Leaves of N. benthamiana transiently expressing the constructs of interest were used 30 min after infiltration with chitin (500 µg/mL) or water (mock conditions) for FRET-FLIM. The abaxial side of the leaf samples was imaged using a 63×/1.2 water-immersion objective lens (Leica C-APOCHROMAT; 63×/1.2 water). FLIM experiments were performed using a Leica TCS SP8X confocal microscope equipped with time-correlated single-photon counting electronics (PicoHarp 300), photon-sensitive detectors (HyD SMD detector), and a pulsed white light laser (470 to 670 nm). GFP was excited at 488 nm (40 MHz) and collected between 509 to 530 nm. Data analysis is described in full in SI Appendix.
FRAP was performed using a Leica TCS SP8X CLSM with a 63×/1.20 water-immersion objective (Leica HC PL APO CS2; 63×/1.20). ROIs were defined for plasmodesmata-localized Citrine-LYM2 and for PM-localized Citrine-LYM2, LYK4-RFP, and LYK5-RFP. Fluorescence recovery was measured in ROIs 60 s postbleach. Data analysis is described in full in SI Appendix.
Arabidopsis protoplasts and N. bethamiana leaves were used for immunprecipitation experiments. Proteins were extracted in IP buffer containing 50 mM tris(hydroxymethyl)aminomethane∙HCl (pH 7.5), 150 mM NaCl, 5 mM dithiothreitol, protease inhibitor mixture (Sigma) 1:100, phosphatase inhibitor (Sigma) 1:200, 1 mM phenylmethanesulfonyl fluoride, 0.5% IPEGAL CA-630 (Sigma), 1 mM ethylenediaminetetraacetic acid, 1 mM Na2MoO4 × 2H2O, 1 mM NaF, and 1.5 mM activated Na3VO4. For co-IP, GFP-Trap agarose or magnetic beads (ChromoTek) were incubated with the protein samples for 2 h at 4 °C with gentle agitation. Beads were washed at least three times with IP buffer and proteins released by heating to 95 °C in Laemmli buffer (2×).
The plasmodesmal purification method from Arabidopsis suspension cultures cells (53) was modified for use with mature N. benthamiana leaf tissue. The modified method is described in detail in SI Appendix.
For measurements of chitin-triggered ROS production seedlings, plants were grown in 96-well plates in half-strength Murashige and Skoog medium supplemented with 0.5% sucrose for 11 to 12 d under 16-h light/10-h dark conditions. Plants were incubated overnight in water and assayed in 20 µg/mL HRP and 6 µM L-012 in water, with or without 500 µg/mL chitin.

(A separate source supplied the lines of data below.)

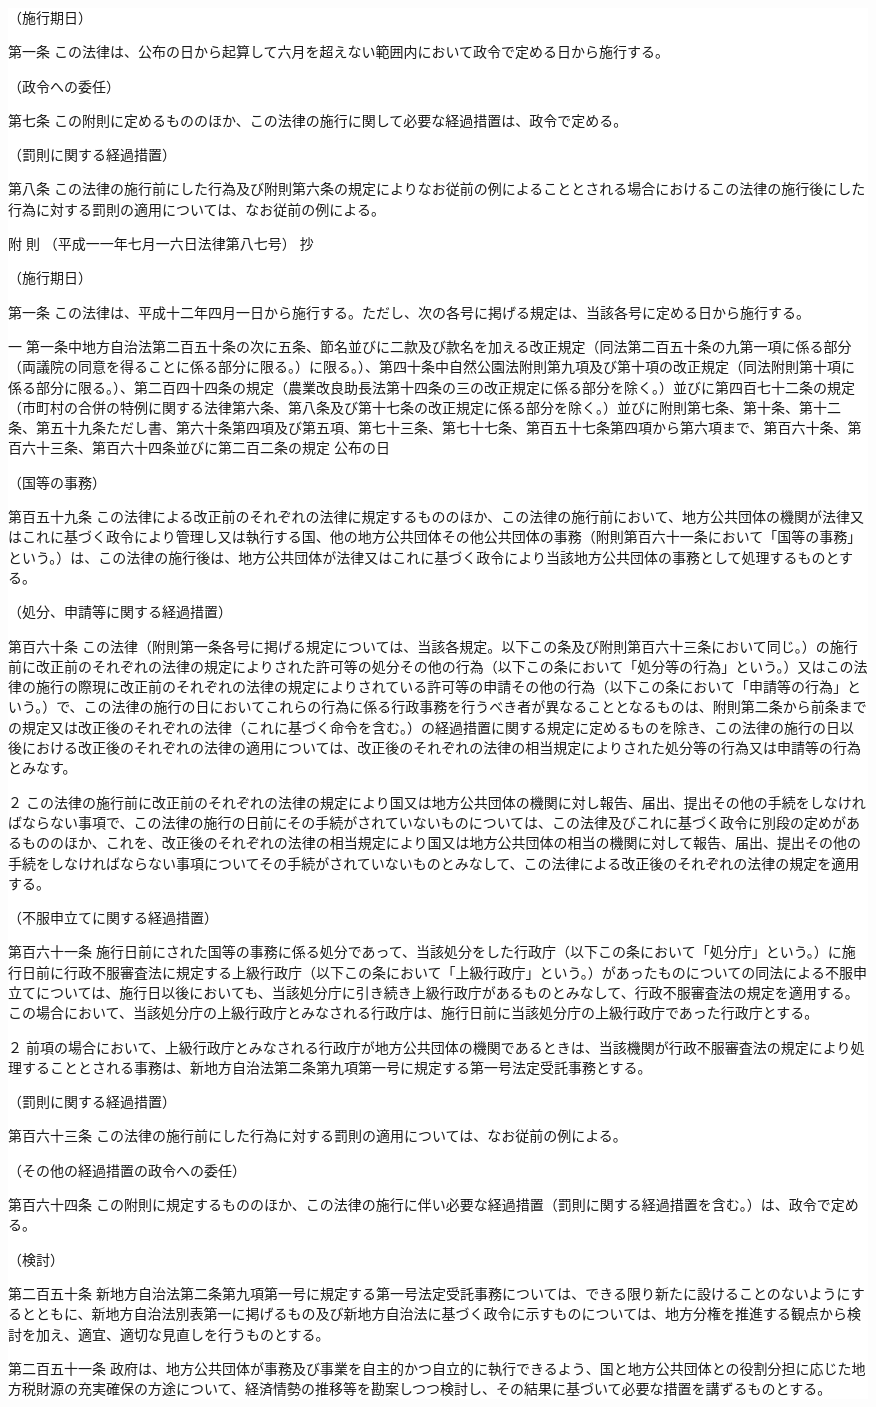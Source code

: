 （施行期日）

第一条 この法律は、公布の日から起算して六月を超えない範囲内において政令で定める日から施行する。

（政令への委任）

第七条 この附則に定めるもののほか、この法律の施行に関して必要な経過措置は、政令で定める。

（罰則に関する経過措置）

第八条 この法律の施行前にした行為及び附則第六条の規定によりなお従前の例によることとされる場合におけるこの法律の施行後にした行為に対する罰則の適用については、なお従前の例による。

附 則 （平成一一年七月一六日法律第八七号） 抄

（施行期日）

第一条 この法律は、平成十二年四月一日から施行する。ただし、次の各号に掲げる規定は、当該各号に定める日から施行する。

一 第一条中地方自治法第二百五十条の次に五条、節名並びに二款及び款名を加える改正規定（同法第二百五十条の九第一項に係る部分（両議院の同意を得ることに係る部分に限る。）に限る。）、第四十条中自然公園法附則第九項及び第十項の改正規定（同法附則第十項に係る部分に限る。）、第二百四十四条の規定（農業改良助長法第十四条の三の改正規定に係る部分を除く。）並びに第四百七十二条の規定（市町村の合併の特例に関する法律第六条、第八条及び第十七条の改正規定に係る部分を除く。）並びに附則第七条、第十条、第十二条、第五十九条ただし書、第六十条第四項及び第五項、第七十三条、第七十七条、第百五十七条第四項から第六項まで、第百六十条、第百六十三条、第百六十四条並びに第二百二条の規定 公布の日

（国等の事務）

第百五十九条 この法律による改正前のそれぞれの法律に規定するもののほか、この法律の施行前において、地方公共団体の機関が法律又はこれに基づく政令により管理し又は執行する国、他の地方公共団体その他公共団体の事務（附則第百六十一条において「国等の事務」という。）は、この法律の施行後は、地方公共団体が法律又はこれに基づく政令により当該地方公共団体の事務として処理するものとする。

（処分、申請等に関する経過措置）

第百六十条 この法律（附則第一条各号に掲げる規定については、当該各規定。以下この条及び附則第百六十三条において同じ。）の施行前に改正前のそれぞれの法律の規定によりされた許可等の処分その他の行為（以下この条において「処分等の行為」という。）又はこの法律の施行の際現に改正前のそれぞれの法律の規定によりされている許可等の申請その他の行為（以下この条において「申請等の行為」という。）で、この法律の施行の日においてこれらの行為に係る行政事務を行うべき者が異なることとなるものは、附則第二条から前条までの規定又は改正後のそれぞれの法律（これに基づく命令を含む。）の経過措置に関する規定に定めるものを除き、この法律の施行の日以後における改正後のそれぞれの法律の適用については、改正後のそれぞれの法律の相当規定によりされた処分等の行為又は申請等の行為とみなす。

２ この法律の施行前に改正前のそれぞれの法律の規定により国又は地方公共団体の機関に対し報告、届出、提出その他の手続をしなければならない事項で、この法律の施行の日前にその手続がされていないものについては、この法律及びこれに基づく政令に別段の定めがあるもののほか、これを、改正後のそれぞれの法律の相当規定により国又は地方公共団体の相当の機関に対して報告、届出、提出その他の手続をしなければならない事項についてその手続がされていないものとみなして、この法律による改正後のそれぞれの法律の規定を適用する。

（不服申立てに関する経過措置）

第百六十一条 施行日前にされた国等の事務に係る処分であって、当該処分をした行政庁（以下この条において「処分庁」という。）に施行日前に行政不服審査法に規定する上級行政庁（以下この条において「上級行政庁」という。）があったものについての同法による不服申立てについては、施行日以後においても、当該処分庁に引き続き上級行政庁があるものとみなして、行政不服審査法の規定を適用する。この場合において、当該処分庁の上級行政庁とみなされる行政庁は、施行日前に当該処分庁の上級行政庁であった行政庁とする。

２ 前項の場合において、上級行政庁とみなされる行政庁が地方公共団体の機関であるときは、当該機関が行政不服審査法の規定により処理することとされる事務は、新地方自治法第二条第九項第一号に規定する第一号法定受託事務とする。

（罰則に関する経過措置）

第百六十三条 この法律の施行前にした行為に対する罰則の適用については、なお従前の例による。

（その他の経過措置の政令への委任）

第百六十四条 この附則に規定するもののほか、この法律の施行に伴い必要な経過措置（罰則に関する経過措置を含む。）は、政令で定める。

（検討）

第二百五十条 新地方自治法第二条第九項第一号に規定する第一号法定受託事務については、できる限り新たに設けることのないようにするとともに、新地方自治法別表第一に掲げるもの及び新地方自治法に基づく政令に示すものについては、地方分権を推進する観点から検討を加え、適宜、適切な見直しを行うものとする。

第二百五十一条 政府は、地方公共団体が事務及び事業を自主的かつ自立的に執行できるよう、国と地方公共団体との役割分担に応じた地方税財源の充実確保の方途について、経済情勢の推移等を勘案しつつ検討し、その結果に基づいて必要な措置を講ずるものとする。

Chemiluminescence was recorded using a Varioskan Flash (Thermo Fisher), and luminescence was emitted in the first 25 min after elicitation was integrated, corrected for background luminescence, and used for subsequent analysis.
Statistical analyses were performed using Genstat Version 18 or R Version 3.5.1. Unless otherwise indicated, statistical significance was concluded when the P value was less than 0.05; n values are listed in SI Appendix, Table S3. Details for the design and statistical analysis of each experiment are detailed in SI Appendix, Extended Methods.
We acknowledge access to the John Innes Centre Bioimaging Facility and thank the staff for their assistance and training with the microscopes. We thank Grant Calder and Yvonne Stahl (University of Düsseldorf) for assistance with FRET-FLIM. lyk3, lyk4, and lyk5-2 seeds were provided by Gary Stacey. This work was funded by Biotechnology and Biological Research Council Grants BB/L000466/1 (to C.F.) and BBS/E/J/000PR9796 (to C.F. and C.Z.); European Research Council Grants 725459 (“INTERCELLAR”) (to C.F.), 309858 (“PHOSPHinnATE”) (to C.Z.); Japan Society for the Promotion of Science KAKENHI Grants JP16H06186 and JP16KT0037 (to Y.K.); John Innes Foundation PhD studentships (M.G.J. and S.S.); and the Gatsby Charitable Foundation (C.Z.).